Pydantic AI (MIT, ~18k stars, v1 GA September 2025) brings the Pydantic team's type discipline to agents: outputs validated against your models so errors move from runtime to write-time, type-safe dependency injection for tools, the broadest model-agnostic provider list, durable execution via Temporal/DBOS/Prefect/Restate, and MCP/A2A interop.

Pydantic AI is what happens when the team whose validation library underpins half the Python AI stack builds the agent layer themselves. The pitch — "that FastAPI feeling" — is precise: plain Python, type hints doing real work, and the framework disappearing into the language instead of imposing a DSL.

Highlights

  • Type-safe by construction — agent outputs validate against your Pydantic models; tools take typed arguments; mismatches fail at write-time. Structured output isn't a feature here, it's the foundation.
  • Dependency injection — typed deps flow into tools and prompts (the FastAPI pattern), making agents testable and explicit about what they touch.
  • Model-agnostic, genuinely — the broadest provider matrix in the category, swappable without rewrites.
  • Durable execution — first-class Temporal, DBOS, Prefect, and Restate integrations: agents that survive crashes and resume mid-run.
  • Standards interop — MCP, A2A, and AG-UI support, plus built-in human-in-the-loop tool approval.
  • Observability without lock-in — OpenTelemetry-native tracing (Pydantic Logfire is the polished home, any OTel backend works) and Pydantic Evals alongside.

In an AI-assisted workflow

pip install pydantic-ai      # production: pydantic-ai-slim[openai,...] for lean deps
# agent = Agent("anthropic:claude-sonnet-4-6", output_type=Invoice, deps_type=DB)

The natural adopters: Python teams already living in Pydantic/FastAPI idioms, and anyone whose agent failures have taught them that untyped agent boundaries are where production incidents breed (the tool-calling discipline, enforced by the type system).

TIP

Install the slim package with extras in production — the full pydantic-ai pulls every provider's dependencies; pydantic-ai-slim[anthropic] keeps the tree honest.

Good to know

MIT, Python-only (no JS), v1.x with a fast minor cadence — pin versions even under the stability pledge.

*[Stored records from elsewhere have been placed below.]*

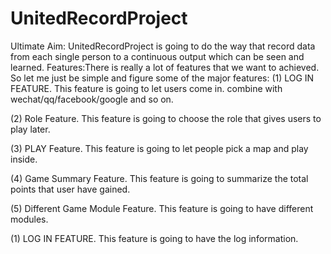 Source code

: # UnitedRecordProject
Ultimate Aim: UnitedRecordProject is going to do the way that record data from each single person to a continuous output which can be seen and learned.
Features:There is really a lot of features that we want to achieved. So let me just be simple and figure some of the major features:
  (1) LOG IN FEATURE. This feature is going to let users come in. combine with wechat/qq/facebook/google and so on.
  
  (2) Role Feature. This feature is going to choose the role that gives users to play later.
  
  (3) PLAY Feature. This feature is going to let people pick a map and play inside.
  
  (4) Game Summary Feature. This feature is going to summarize the total points that user have gained.
  
  (5) Different Game Module Feature. This feature is going to have different modules.
  
  
  (1) LOG IN FEATURE. This feature is going to have the log information. 
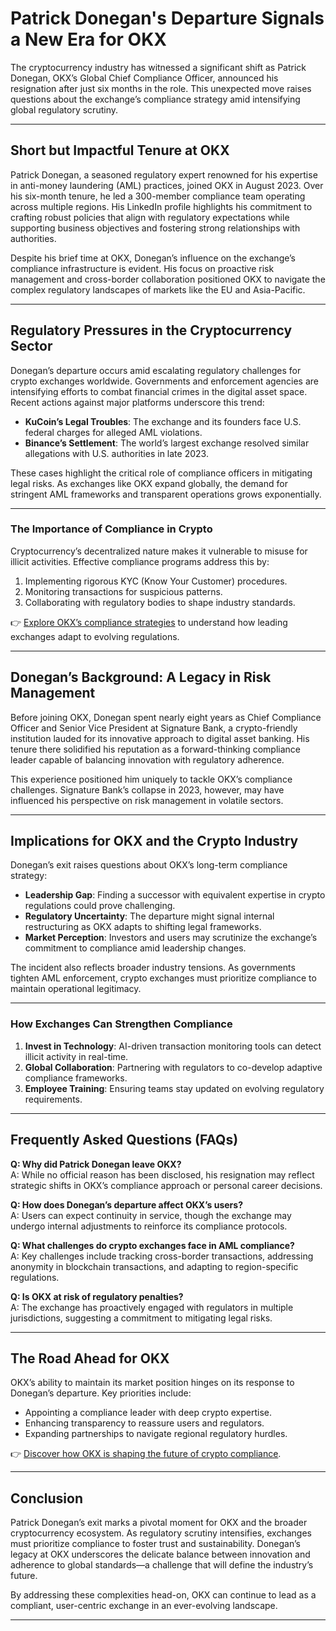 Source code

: # Patrick Donegan's Departure Signals a New Era for OKX  

The cryptocurrency industry has witnessed a significant shift as Patrick Donegan, OKX’s Global Chief Compliance Officer, announced his resignation after just six months in the role. This unexpected move raises questions about the exchange’s compliance strategy amid intensifying global regulatory scrutiny.  

---

## Short but Impactful Tenure at OKX  

Patrick Donegan, a seasoned regulatory expert renowned for his expertise in anti-money laundering (AML) practices, joined OKX in August 2023. Over his six-month tenure, he led a 300-member compliance team operating across multiple regions. His LinkedIn profile highlights his commitment to crafting robust policies that align with regulatory expectations while supporting business objectives and fostering strong relationships with authorities.  

Despite his brief time at OKX, Donegan’s influence on the exchange’s compliance infrastructure is evident. His focus on proactive risk management and cross-border collaboration positioned OKX to navigate the complex regulatory landscapes of markets like the EU and Asia-Pacific.  

---

## Regulatory Pressures in the Cryptocurrency Sector  

Donegan’s departure occurs amid escalating regulatory challenges for crypto exchanges worldwide. Governments and enforcement agencies are intensifying efforts to combat financial crimes in the digital asset space. Recent actions against major platforms underscore this trend:  

- **KuCoin’s Legal Troubles**: The exchange and its founders face U.S. federal charges for alleged AML violations.  
- **Binance’s Settlement**: The world’s largest exchange resolved similar allegations with U.S. authorities in late 2023.  

These cases highlight the critical role of compliance officers in mitigating legal risks. As exchanges like OKX expand globally, the demand for stringent AML frameworks and transparent operations grows exponentially.  

---

### The Importance of Compliance in Crypto  

Cryptocurrency’s decentralized nature makes it vulnerable to misuse for illicit activities. Effective compliance programs address this by:  
1. Implementing rigorous KYC (Know Your Customer) procedures.  
2. Monitoring transactions for suspicious patterns.  
3. Collaborating with regulatory bodies to shape industry standards.  

👉 [Explore OKX’s compliance strategies](https://bit.ly/okx-bonus) to understand how leading exchanges adapt to evolving regulations.  

---

## Donegan’s Background: A Legacy in Risk Management  

Before joining OKX, Donegan spent nearly eight years as Chief Compliance Officer and Senior Vice President at Signature Bank, a crypto-friendly institution lauded for its innovative approach to digital asset banking. His tenure there solidified his reputation as a forward-thinking compliance leader capable of balancing innovation with regulatory adherence.  

This experience positioned him uniquely to tackle OKX’s compliance challenges. Signature Bank’s collapse in 2023, however, may have influenced his perspective on risk management in volatile sectors.  

---

## Implications for OKX and the Crypto Industry  

Donegan’s exit raises questions about OKX’s long-term compliance strategy:  
- **Leadership Gap**: Finding a successor with equivalent expertise in crypto regulations could prove challenging.  
- **Regulatory Uncertainty**: The departure might signal internal restructuring as OKX adapts to shifting legal frameworks.  
- **Market Perception**: Investors and users may scrutinize the exchange’s commitment to compliance amid leadership changes.  

The incident also reflects broader industry tensions. As governments tighten AML enforcement, crypto exchanges must prioritize compliance to maintain operational legitimacy.  

---

### How Exchanges Can Strengthen Compliance  

1. **Invest in Technology**: AI-driven transaction monitoring tools can detect illicit activity in real-time.  
2. **Global Collaboration**: Partnering with regulators to co-develop adaptive compliance frameworks.  
3. **Employee Training**: Ensuring teams stay updated on evolving regulatory requirements.  

---

## Frequently Asked Questions (FAQs)  

**Q: Why did Patrick Donegan leave OKX?**  
A: While no official reason has been disclosed, his resignation may reflect strategic shifts in OKX’s compliance approach or personal career decisions.  

**Q: How does Donegan’s departure affect OKX’s users?**  
A: Users can expect continuity in service, though the exchange may undergo internal adjustments to reinforce its compliance protocols.  

**Q: What challenges do crypto exchanges face in AML compliance?**  
A: Key challenges include tracking cross-border transactions, addressing anonymity in blockchain transactions, and adapting to region-specific regulations.  

**Q: Is OKX at risk of regulatory penalties?**  
A: The exchange has proactively engaged with regulators in multiple jurisdictions, suggesting a commitment to mitigating legal risks.  

---

## The Road Ahead for OKX  

OKX’s ability to maintain its market position hinges on its response to Donegan’s departure. Key priorities include:  
- Appointing a compliance leader with deep crypto expertise.  
- Enhancing transparency to reassure users and regulators.  
- Expanding partnerships to navigate regional regulatory hurdles.  

👉 [Discover how OKX is shaping the future of crypto compliance](https://bit.ly/okx-bonus).  

---

## Conclusion  

Patrick Donegan’s exit marks a pivotal moment for OKX and the broader cryptocurrency ecosystem. As regulatory scrutiny intensifies, exchanges must prioritize compliance to foster trust and sustainability. Donegan’s legacy at OKX underscores the delicate balance between innovation and adherence to global standards—a challenge that will define the industry’s future.  

By addressing these complexities head-on, OKX can continue to lead as a compliant, user-centric exchange in an ever-evolving landscape.  

---  
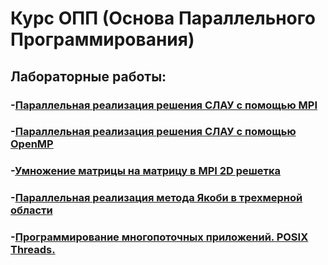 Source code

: # Курс ОПП (Основа Параллельного Программирования)

## Лабораторные работы:
### -[Параллельная реализация решения СЛАУ с помощью MPI](lab1/)
### -[Параллельная реализация решения СЛАУ с помощью OpenMP](lab2/)
### -[Умножение матрицы на матрицу в MPI 2D решетка](lab3/)
### -[Параллельная реализация метода Якоби в трехмерной области](lab4/)
### -[Программирование многопоточных приложений. POSIX Threads.](lab5/) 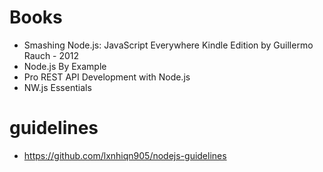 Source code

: # Books
- Smashing Node.js: JavaScript Everywhere Kindle Edition by Guillermo Rauch - 2012
- Node.js By Example
- Pro REST API Development with Node.js
- NW.js Essentials

# guidelines
- https://github.com/lxnhiqn905/nodejs-guidelines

Logfire is the commercial sibling, optional by design since the telemetry is plain OTel. Against the field's other postures — LangChain's ecosystem, LangGraph's explicit graphs, CrewAI's crews — see Agent Frameworks in 2026.

Frequently asked questions

What makes Pydantic AI different from LangChain or CrewAI?
Type safety as the organizing principle. Agents declare typed dependencies and typed outputs; Pydantic validates everything, so a schema mismatch is a write-time error, not a 3am production surprise. It deliberately feels like FastAPI — plain Python, explicit wiring, no DSL — where LangChain optimizes for ecosystem breadth and CrewAI for multi-agent metaphors.
Is Pydantic AI production-ready?
v1 went GA in September 2025 with an explicit stability pledge (no breaking changes for at least six months; v1 supported well past any v2), and the durable-execution integrations — Temporal, DBOS, Prefect, Restate — exist precisely for production: crash recovery and resumable long-running agents. The release cadence is fast (100+ minors since GA), so pin versions regardless.
Which model providers does it support?
Essentially all of them: OpenAI, Anthropic, Gemini, Bedrock, Azure, Groq, Mistral, Cohere, DeepSeek, Ollama, OpenRouter, Together, Hugging Face, LiteLLM and more — model-agnostic is a core design goal, not an adapter afterthought.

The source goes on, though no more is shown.